For all its narrative clumsiness, Passengers (2016) grasps what our platforms systematically conceal: love requires a decision that cannot be reversed. Jim’s act is morally indefensible — and that is precisely why the film matters. It refuses the logic of endless selection. Once Aurora is awakened, there is no algorithmic correction, no second tab, no alternative feed. Love there is not alignment. It is exposure to consequence.
The ship in Passengers guarantees survival through total management: oxygen calibrated, temperature stabilized, time suspended. Remain asleep and you are preserved. Awake and you are vulnerable to consequence.
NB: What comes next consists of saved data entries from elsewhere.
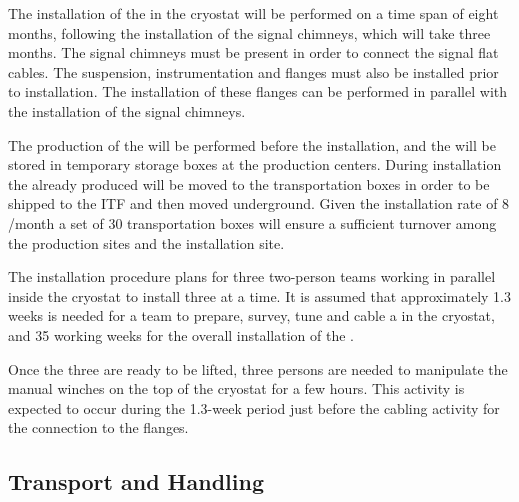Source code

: The installation of the  in the cryostat will be performed on a time span of eight months, following the installation of the signal chimneys, which will take three months. The signal chimneys must be present in order to %
connect the  signal flat cables. The suspension, instrumentation and  flanges must also be  installed prior to  installation. The installation of these flanges can be performed in parallel with the installation of the signal chimneys. 

The production of the  will be performed before the installation, and the  will be stored in temporary storage boxes at the production centers. During installation the already produced  will be moved to the transportation boxes in order to be shipped to the ITF and then moved underground. Given the installation rate of 8 /month a set of \num{30} transportation boxes will ensure a sufficient turnover among the production sites and the installation site.


The installation procedure %
plans for three two-person teams working in parallel inside the cryostat to %
install three  at a time. It is assumed that %
approximately \num{1.3} weeks is needed for a team to prepare, survey, tune and cable a  in the  cryostat, and \num{35} working weeks for the overall installation of the \dptotcrp {}.

Once the three  are ready to be lifted, three persons are needed to manipulate the manual winches on the top of the cryostat for a few hours. This activity is expected to occur during the \num{1.3}-week period just before the cabling activity for the connection to the flanges.


\subsection{Transport and Handling}
\label{sec:fddp-crp-install-transport}

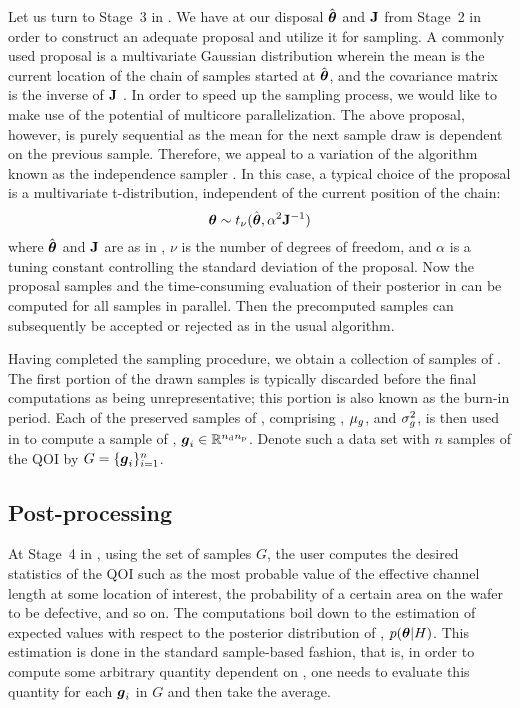 Let us turn to Stage~3 in . We have at our disposal $\hat{\boldsymbol{\theta}}$
and $\mathbf{J}$ from Stage~2 in order to construct an adequate proposal and utilize
it for sampling. A commonly used proposal is a multivariate Gaussian
distribution wherein the mean is the current location of the chain of samples
started at $\hat{\boldsymbol{\theta}}$, and the covariance matrix is the inverse of $\mathbf{J}$
\cite{gelman2004}. In order to speed up the sampling process, we would like to
make use of the potential of multicore parallelization. The above proposal,
however, is purely sequential as the mean for the next sample draw is dependent
on the previous sample. Therefore, we appeal to a variation of the 
algorithm known as the independence sampler \cite{gelman2004}. In this case, a
typical choice of the proposal is a multivariate t-distribution, independent of
the current position of the chain:
\begin{equation} \elab{proposal}
  \vt \sim t_\nu(\hat{\vt}, \alpha^2 \m{J}^{-1})
\end{equation}
where $\hat{\boldsymbol{\theta}}$ and $\mathbf{J}$ are as in , $\nu$ is the number
of degrees of freedom, and $\alpha$ is a tuning constant controlling the
standard deviation of the proposal. Now the proposal samples and the
time-consuming evaluation of their posterior in  can be computed
for all samples in parallel. Then the precomputed samples can subsequently be
accepted or rejected as in the usual  algorithm.

Having completed the sampling procedure, we obtain a collection of samples of
\vt. The first portion of the drawn samples is typically discarded before the
final computations as being unrepresentative; this portion is also known as the
burn-in period. Each of the preserved samples of \vt, comprising \vz, $\mu_g$,
and $\sigma^2_g$, is then used in  to compute a
sample of \g, $\boldsymbol{g}_i \in \mathbb{R}^{{n_\mathrm{d}} {n_\mathrm{p}}}$. Denote such a data set with $n$
samples of the \ac{QOI} by $G = \{ \boldsymbol{g}_i \}_{i = 1}^n$.

\subsection{Post-processing}

At Stage~4 in , using the set of samples $G$, the user computes
the desired statistics of the \ac{QOI} such as the most probable value of the
effective channel length at some location of interest, the probability of a
certain area on the wafer to be defective, and so on. The computations boil down
to the estimation of expected values with respect to the posterior distribution
of \vt, $p(\boldsymbol{\theta} | H)$. This estimation is done in the standard sample-based
fashion, that is, in order to compute some arbitrary quantity dependent on \g,
one needs to evaluate this quantity for each $\boldsymbol{g}_i$ in $G$ and then take the
average.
Our erotic infrastructure now mirrors that architecture: endless stimulation, regulated desire, tailored companionship — but no irrevocable commitment. No exposure without exit. No cost that cannot be contained.
There is no love without fall. And we are designing systems that make falling unnecessary. The defenders of this order speak of empowerment. They speak of choice, safety, exploration. Much of that is real. But the total structure is not neutral. It trains expectation. It conditions nervous systems. It reshapes tolerance for ambiguity.
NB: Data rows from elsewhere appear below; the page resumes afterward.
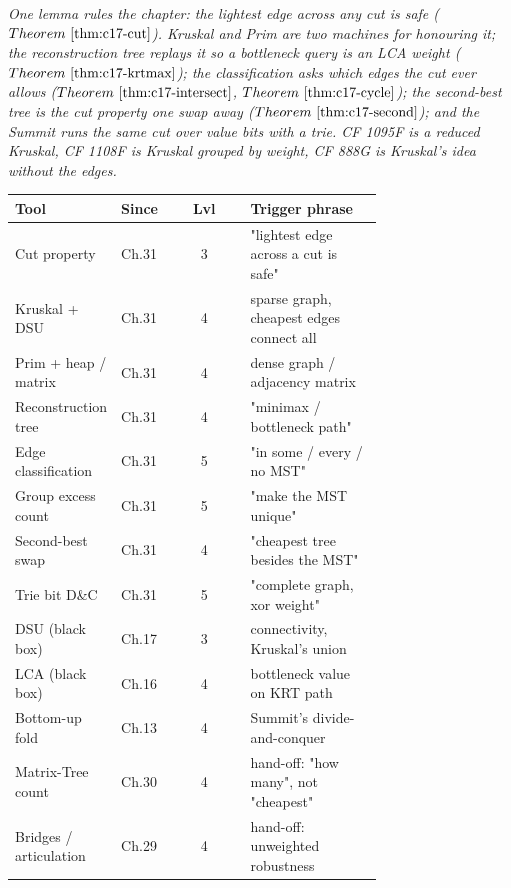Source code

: \begin{recallbox}
\emph{One lemma rules the chapter: the lightest edge across any cut is safe
(\(\thmref{c17-cut}\)).  Kruskal and Prim are two machines for honouring it; the
reconstruction tree replays it so a bottleneck query is an LCA weight
(\(\thmref{c17-krtmax}\)); the classification asks which edges the cut ever allows
(\(\thmref{c17-intersect}\), \(\thmref{c17-cycle}\)); the second-best tree is the
cut property one swap away (\(\thmref{c17-second}\)); and the Summit runs the same
cut over value bits with a trie.  CF 1095F is a reduced Kruskal, CF 1108F is
Kruskal grouped by weight, CF 888G is Kruskal's idea without the edges.}
\end{recallbox}


\begin{center}
\renewcommand{\arraystretch}{1.2}\setlength{\tabcolsep}{3pt}
\begin{tabular}{@{}p{0.26\linewidth} >{\raggedright\arraybackslash}p{0.11\linewidth} c >{\raggedright\arraybackslash}p{0.36\linewidth}@{}}
\toprule
\textbf{Tool} & \textbf{Since} & \textbf{Lvl} & \textbf{Trigger phrase}\\
\midrule
Cut property & Ch.31 & 3 & "lightest edge across a cut is safe"\\
Kruskal + DSU & Ch.31 & 4 & sparse graph, cheapest edges connect all\\
Prim + heap / matrix & Ch.31 & 4 & dense graph / adjacency matrix\\
Reconstruction tree & Ch.31 & 4 & "minimax / bottleneck path"\\
Edge classification & Ch.31 & 5 & "in some / every / no MST"\\
Group excess count & Ch.31 & 5 & "make the MST unique"\\
Second-best swap & Ch.31 & 4 & "cheapest tree besides the MST"\\
Trie bit D\&C & Ch.31 & 5 & "complete graph, xor weight"\\
DSU (black box) & Ch.17 & 3 & connectivity, Kruskal's union\\
LCA (black box) & Ch.16 & 4 & bottleneck value on KRT path\\
Bottom-up fold & Ch.13 & 4 & Summit's divide-and-conquer\\
Matrix-Tree count & Ch.30 & 4 & hand-off: "how many", not "cheapest"\\
Bridges / articulation & Ch.29 & 4 & hand-off: unweighted robustness\\
\bottomrule
\end{tabular}
\end{center}

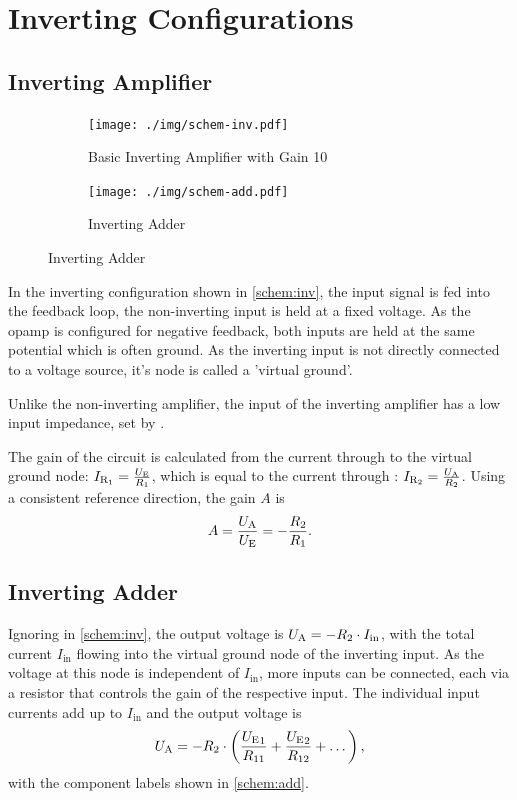 \chapter{Inverting Configurations}
\section{Inverting Amplifier}

\begin{figure}
	\centering
	\begin{subfigure}{0.4\textwidth}
		\centering
		\texttt{[image: ./img/schem-inv.pdf]}
		\caption{Basic Inverting Amplifier with Gain 10}
		\label{schem:inv}
	\end{subfigure}
	\begin{subfigure}{0.4\textwidth}
		\centering
		\texttt{[image: ./img/schem-add.pdf]}
		\caption{Inverting Adder}
		\label{schem:add}
	\end{subfigure}
\end{figure}

In the inverting configuration shown in \autoref{schem:inv}, the input signal is fed into the feedback loop, the non-inverting input is held at a fixed voltage.
As the opamp is configured for negative feedback, both inputs are held at the same potential which is often ground.
As the inverting input is not directly connected to a voltage source, it's node is called a 'virtual ground'.

Unlike the non-inverting amplifier, the input of the inverting amplifier has a low input impedance, set by .

The gain of the circuit is calculated from the current through  to the virtual ground node: $I_{\mathrm{R_1}} = \frac{U_\text{E}}{R_1}$, which is equal to the current through : $I_{\mathrm{R_2}} = \frac{U_\text{A}}{R_2}$.
Using a consistent reference direction, the gain  $A$ is \[A = \frac{U_\text{A}}{U_\text{E}} = -\frac{R_2}{R_1}.\]

\section{Inverting Adder}

Ignoring  in \autoref{schem:inv}, the output voltage \ua is $U_\text{A} = -R_2 \cdot I_\text{in}$, with the total current $I_\text{in}$ flowing into the virtual ground node of the inverting input.
As the voltage at this node is independent of $I_\text{in}$, more inputs can be connected, each via a resistor that controls the gain of the respective input.
The individual input currents add up to $I_\text{in}$ and the output voltage is \[U_\text{A} = -R_2 \cdot \left(\frac{{U_\text{E}}_1}{R_{11}} + \frac{{U_\text{E}}_2}{R_{12}} + \dots\right),\] with the component labels shown in \autoref{schem:add}.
A subject raised on seamless affirmation will treat asymmetry as malfunction. A culture habituated to tailored desire will experience pluralism as threat. Democracy is not curated compatibility. Democracy endures only where citizens remain exposed to wills they cannot curate, filter, or dismiss. It demands endurance of difference and the capacity to remain when retreat is easier.
If desire must align perfectly with preference, resilience diminishes. The erotic sphere is formative. We are fluent in stimulation and deficient in endurance. The decline in sexual activity is not repression but displacement — bodies for interfaces, exposure for control, consequence for compatibility.
We have traded vitality for stimulation, depth for intensity, recognition for visibility, intimacy for customization. Quietly, without catastrophe, we are shedding our tolerance for alterity. This order will not culminate in abstinence. It will culminate in compatibility without risk, contact without consequence, proximity without change. Bodies will meet. Words will circulate. But nothing will break us open.
This was never about sex. It is about constructing a self that refuses to be undone. Love begins where that refusal breaks. A civilization that perfects the management of desire will not implode; it will normalize insulation. Desire will persist. Contact will persist. But nothing will be allowed to alter us. We will minimize friction, suppress vulnerability, and treat exposure as malfunction. We will call our inability to endure otherness autonomy. We will call our insulation progress.